- ASSIGNMENT
Retype, exactly as they stand, the lines from the start of the data to the line that contains "每个知识库是日记日积月累的", both ends included. Leave the pictures out.

- EXERCISE DATA

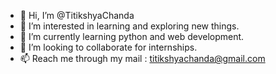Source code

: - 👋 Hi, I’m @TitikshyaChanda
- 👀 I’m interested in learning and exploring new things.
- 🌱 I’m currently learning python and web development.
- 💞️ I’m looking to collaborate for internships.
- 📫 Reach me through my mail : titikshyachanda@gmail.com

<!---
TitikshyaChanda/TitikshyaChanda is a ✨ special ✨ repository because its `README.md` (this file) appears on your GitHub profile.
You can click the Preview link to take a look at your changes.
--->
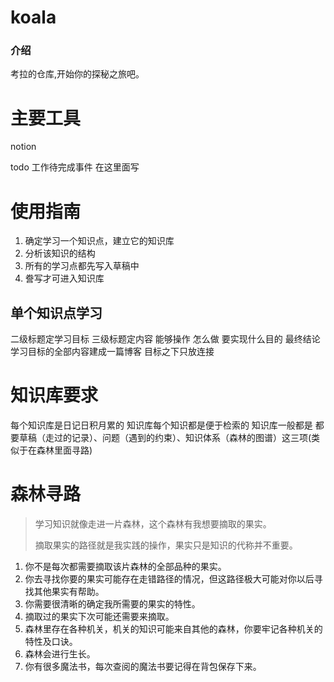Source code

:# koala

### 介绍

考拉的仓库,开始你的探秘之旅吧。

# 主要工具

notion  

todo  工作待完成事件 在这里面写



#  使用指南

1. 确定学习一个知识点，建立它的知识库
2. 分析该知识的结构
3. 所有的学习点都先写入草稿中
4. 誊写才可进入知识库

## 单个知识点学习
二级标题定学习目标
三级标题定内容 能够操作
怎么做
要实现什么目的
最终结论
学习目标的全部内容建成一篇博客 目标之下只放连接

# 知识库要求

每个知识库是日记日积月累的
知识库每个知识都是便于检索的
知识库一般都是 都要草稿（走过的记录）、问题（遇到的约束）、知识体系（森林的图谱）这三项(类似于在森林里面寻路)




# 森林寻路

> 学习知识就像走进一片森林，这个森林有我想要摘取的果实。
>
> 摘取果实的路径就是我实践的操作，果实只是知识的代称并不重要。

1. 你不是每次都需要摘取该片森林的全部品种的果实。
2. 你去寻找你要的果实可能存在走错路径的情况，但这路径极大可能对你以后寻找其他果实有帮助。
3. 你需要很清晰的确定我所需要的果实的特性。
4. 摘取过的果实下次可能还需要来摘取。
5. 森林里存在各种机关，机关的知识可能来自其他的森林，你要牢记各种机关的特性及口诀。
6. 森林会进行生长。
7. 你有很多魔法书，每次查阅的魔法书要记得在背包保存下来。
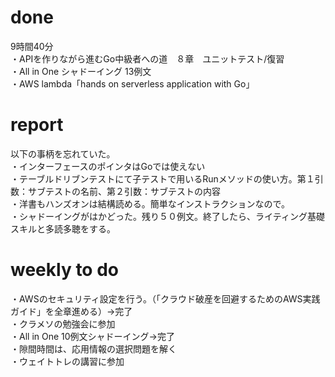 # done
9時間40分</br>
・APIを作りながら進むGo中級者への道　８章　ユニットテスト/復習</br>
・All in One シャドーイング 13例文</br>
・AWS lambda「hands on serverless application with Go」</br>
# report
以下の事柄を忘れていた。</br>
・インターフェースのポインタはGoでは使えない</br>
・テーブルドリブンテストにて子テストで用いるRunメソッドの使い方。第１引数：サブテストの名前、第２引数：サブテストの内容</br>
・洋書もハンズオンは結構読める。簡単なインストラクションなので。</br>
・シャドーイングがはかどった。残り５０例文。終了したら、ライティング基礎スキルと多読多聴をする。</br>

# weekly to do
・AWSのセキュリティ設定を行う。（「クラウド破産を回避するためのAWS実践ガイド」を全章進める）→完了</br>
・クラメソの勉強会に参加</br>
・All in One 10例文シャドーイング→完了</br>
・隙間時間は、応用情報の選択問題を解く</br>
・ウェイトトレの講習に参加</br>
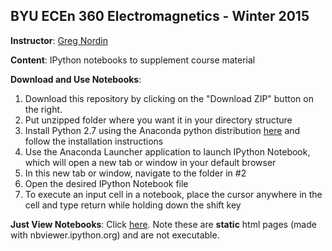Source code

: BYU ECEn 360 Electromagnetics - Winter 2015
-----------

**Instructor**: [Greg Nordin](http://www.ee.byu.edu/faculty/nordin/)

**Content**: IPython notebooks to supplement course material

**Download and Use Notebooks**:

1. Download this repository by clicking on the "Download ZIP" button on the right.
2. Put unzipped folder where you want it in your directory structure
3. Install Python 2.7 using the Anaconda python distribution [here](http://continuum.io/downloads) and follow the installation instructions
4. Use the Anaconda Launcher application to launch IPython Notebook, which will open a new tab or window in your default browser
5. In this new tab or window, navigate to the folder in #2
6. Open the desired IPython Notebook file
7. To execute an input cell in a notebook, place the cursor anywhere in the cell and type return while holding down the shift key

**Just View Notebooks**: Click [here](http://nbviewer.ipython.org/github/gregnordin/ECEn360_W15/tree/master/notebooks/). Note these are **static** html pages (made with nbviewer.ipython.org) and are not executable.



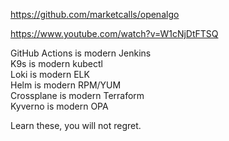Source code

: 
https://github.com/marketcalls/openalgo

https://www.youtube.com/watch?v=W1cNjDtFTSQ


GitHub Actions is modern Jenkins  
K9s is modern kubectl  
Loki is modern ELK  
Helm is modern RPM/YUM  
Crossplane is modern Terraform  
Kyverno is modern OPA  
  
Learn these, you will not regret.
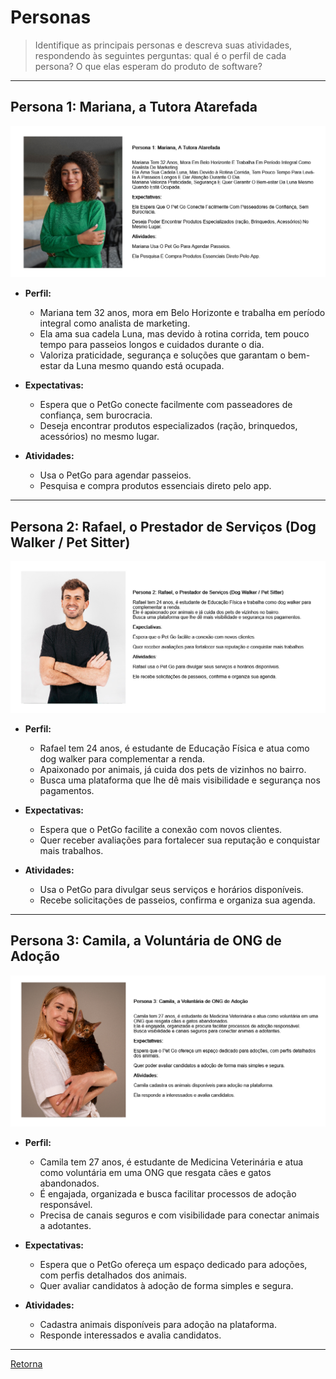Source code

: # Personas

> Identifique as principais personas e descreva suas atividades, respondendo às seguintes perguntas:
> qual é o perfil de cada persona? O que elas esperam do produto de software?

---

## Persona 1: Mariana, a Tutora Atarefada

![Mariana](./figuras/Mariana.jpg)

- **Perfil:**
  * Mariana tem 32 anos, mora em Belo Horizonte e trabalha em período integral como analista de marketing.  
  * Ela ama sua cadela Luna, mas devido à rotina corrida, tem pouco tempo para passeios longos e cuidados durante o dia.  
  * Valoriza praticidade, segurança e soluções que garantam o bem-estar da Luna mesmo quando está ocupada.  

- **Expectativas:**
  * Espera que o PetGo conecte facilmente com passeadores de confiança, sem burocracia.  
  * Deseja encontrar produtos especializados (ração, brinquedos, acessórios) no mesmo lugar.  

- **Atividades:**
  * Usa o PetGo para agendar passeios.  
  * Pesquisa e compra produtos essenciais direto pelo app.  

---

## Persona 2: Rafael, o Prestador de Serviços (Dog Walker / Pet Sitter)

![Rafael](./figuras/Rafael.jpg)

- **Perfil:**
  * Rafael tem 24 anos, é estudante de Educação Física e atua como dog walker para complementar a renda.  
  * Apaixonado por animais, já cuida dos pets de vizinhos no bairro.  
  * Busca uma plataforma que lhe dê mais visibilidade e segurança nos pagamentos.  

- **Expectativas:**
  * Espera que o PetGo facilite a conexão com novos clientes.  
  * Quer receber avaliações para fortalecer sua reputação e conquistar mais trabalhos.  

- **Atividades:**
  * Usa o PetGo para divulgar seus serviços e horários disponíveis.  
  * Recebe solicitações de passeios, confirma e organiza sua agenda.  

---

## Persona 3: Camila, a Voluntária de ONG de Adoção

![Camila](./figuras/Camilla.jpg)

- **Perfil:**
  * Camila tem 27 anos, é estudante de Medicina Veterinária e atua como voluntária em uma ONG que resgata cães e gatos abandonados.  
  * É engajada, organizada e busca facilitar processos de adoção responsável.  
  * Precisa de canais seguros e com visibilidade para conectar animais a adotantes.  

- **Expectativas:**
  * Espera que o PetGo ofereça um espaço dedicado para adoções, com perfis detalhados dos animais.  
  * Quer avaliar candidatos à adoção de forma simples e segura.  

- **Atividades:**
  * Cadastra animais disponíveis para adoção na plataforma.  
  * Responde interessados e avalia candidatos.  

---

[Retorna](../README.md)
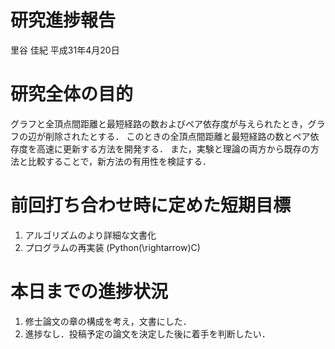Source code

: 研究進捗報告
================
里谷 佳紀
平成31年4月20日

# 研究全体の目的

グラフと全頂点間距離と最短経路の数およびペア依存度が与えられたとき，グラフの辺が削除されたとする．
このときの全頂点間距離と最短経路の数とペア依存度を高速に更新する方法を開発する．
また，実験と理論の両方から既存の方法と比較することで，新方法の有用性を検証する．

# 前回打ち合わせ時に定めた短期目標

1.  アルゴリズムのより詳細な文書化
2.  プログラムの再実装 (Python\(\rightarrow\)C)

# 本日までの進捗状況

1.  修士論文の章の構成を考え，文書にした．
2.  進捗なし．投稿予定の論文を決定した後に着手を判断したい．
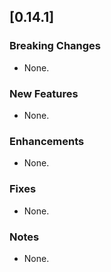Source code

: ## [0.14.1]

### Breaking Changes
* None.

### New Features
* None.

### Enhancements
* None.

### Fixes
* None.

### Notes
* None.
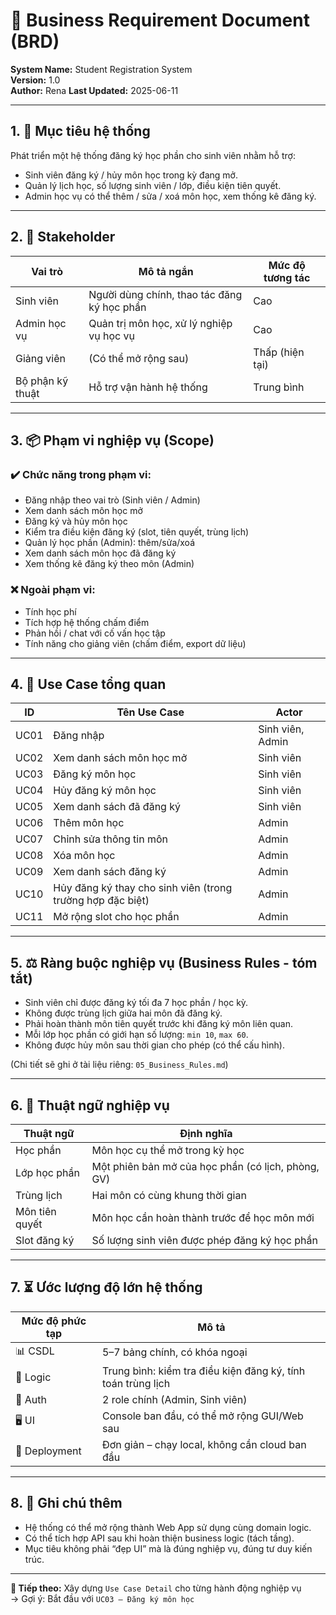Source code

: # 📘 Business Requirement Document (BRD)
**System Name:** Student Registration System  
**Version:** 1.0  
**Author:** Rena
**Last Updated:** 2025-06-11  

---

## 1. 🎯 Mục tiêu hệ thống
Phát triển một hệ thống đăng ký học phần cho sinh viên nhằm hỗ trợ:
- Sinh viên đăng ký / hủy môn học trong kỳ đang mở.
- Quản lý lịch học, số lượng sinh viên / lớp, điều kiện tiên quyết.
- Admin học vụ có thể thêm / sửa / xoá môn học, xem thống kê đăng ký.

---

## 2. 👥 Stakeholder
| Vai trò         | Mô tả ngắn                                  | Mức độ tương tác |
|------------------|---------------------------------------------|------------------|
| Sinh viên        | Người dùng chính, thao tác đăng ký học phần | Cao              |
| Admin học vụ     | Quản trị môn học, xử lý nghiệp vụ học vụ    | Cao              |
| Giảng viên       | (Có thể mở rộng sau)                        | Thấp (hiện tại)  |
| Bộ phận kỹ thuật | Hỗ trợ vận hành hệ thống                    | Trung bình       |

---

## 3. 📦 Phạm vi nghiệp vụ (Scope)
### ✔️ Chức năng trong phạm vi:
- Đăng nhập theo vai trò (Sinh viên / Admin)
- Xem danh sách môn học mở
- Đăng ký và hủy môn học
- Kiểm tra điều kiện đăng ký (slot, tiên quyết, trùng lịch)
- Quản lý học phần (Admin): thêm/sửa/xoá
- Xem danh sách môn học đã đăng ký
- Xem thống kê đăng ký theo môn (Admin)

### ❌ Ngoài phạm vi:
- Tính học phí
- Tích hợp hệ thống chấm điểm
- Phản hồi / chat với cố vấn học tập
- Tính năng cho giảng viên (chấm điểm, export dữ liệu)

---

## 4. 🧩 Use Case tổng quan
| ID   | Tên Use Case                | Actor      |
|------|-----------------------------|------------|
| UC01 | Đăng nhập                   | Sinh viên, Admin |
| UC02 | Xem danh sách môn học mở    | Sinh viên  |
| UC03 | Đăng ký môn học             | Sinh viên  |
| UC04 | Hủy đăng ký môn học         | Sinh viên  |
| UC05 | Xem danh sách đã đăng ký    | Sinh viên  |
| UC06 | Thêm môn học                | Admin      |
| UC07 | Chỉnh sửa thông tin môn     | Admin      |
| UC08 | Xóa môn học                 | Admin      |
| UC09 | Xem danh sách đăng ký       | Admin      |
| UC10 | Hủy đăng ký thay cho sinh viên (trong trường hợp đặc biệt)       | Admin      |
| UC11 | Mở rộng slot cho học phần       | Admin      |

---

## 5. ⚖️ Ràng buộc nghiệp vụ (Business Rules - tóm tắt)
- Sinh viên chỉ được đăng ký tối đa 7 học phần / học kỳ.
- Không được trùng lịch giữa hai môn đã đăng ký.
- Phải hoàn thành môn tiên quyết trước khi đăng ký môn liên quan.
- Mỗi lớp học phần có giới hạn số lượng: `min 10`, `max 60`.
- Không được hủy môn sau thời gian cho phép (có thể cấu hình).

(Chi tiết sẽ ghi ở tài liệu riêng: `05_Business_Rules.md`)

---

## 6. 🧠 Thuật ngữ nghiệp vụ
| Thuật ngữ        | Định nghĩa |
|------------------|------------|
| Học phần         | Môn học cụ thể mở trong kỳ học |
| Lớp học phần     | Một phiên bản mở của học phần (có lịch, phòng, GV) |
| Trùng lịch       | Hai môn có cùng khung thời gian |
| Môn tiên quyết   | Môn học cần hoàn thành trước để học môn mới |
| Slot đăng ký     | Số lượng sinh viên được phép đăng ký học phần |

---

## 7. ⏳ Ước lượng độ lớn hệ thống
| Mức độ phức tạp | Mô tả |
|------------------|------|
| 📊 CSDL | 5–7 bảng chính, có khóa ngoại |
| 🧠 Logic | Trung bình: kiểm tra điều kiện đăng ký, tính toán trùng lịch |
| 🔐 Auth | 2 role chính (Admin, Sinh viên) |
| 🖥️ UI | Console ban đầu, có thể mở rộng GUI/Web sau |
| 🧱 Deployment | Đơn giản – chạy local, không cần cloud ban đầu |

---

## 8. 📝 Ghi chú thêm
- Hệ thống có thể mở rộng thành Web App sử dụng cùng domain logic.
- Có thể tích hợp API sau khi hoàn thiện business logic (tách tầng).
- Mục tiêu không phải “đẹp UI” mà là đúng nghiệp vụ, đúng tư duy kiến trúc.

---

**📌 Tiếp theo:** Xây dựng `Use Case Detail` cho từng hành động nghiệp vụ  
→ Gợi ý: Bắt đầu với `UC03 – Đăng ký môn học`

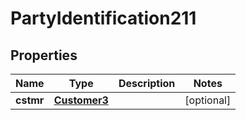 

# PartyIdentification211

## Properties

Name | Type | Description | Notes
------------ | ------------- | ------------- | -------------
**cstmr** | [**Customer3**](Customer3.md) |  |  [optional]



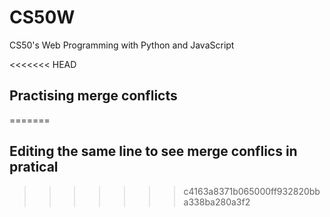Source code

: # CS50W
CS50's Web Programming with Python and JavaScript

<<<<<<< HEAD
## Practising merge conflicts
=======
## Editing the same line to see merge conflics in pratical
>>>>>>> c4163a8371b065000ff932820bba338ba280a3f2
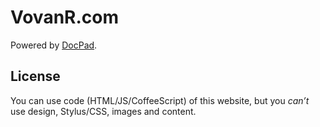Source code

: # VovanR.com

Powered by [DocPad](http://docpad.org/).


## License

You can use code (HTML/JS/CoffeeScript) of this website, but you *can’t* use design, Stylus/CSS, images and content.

- TASK RESPONSE
Source code

: - 👋 Hi, I’m @TitikshyaChanda
- 👀 I’m interested in learning and exploring new things.
- 🌱 I’m currently learning python and web development.
- 💞️ I’m looking to collaborate for internships.
- 📫 Reach me through my mail : titikshyachanda@gmail.com

<!---
TitikshyaChanda/TitikshyaChanda is a ✨ special ✨ repository because its `README.md` (this file) appears on your GitHub profile.
You can click the Preview link to take a look at your changes.
--->
Source code

:# koala

### 介绍

考拉的仓库,开始你的探秘之旅吧。

# 主要工具

notion  

todo  工作待完成事件 在这里面写



#  使用指南

1. 确定学习一个知识点，建立它的知识库
2. 分析该知识的结构
3. 所有的学习点都先写入草稿中
4. 誊写才可进入知识库

## 单个知识点学习
二级标题定学习目标
三级标题定内容 能够操作
怎么做
要实现什么目的
最终结论
学习目标的全部内容建成一篇博客 目标之下只放连接

# 知识库要求

每个知识库是日记日积月累的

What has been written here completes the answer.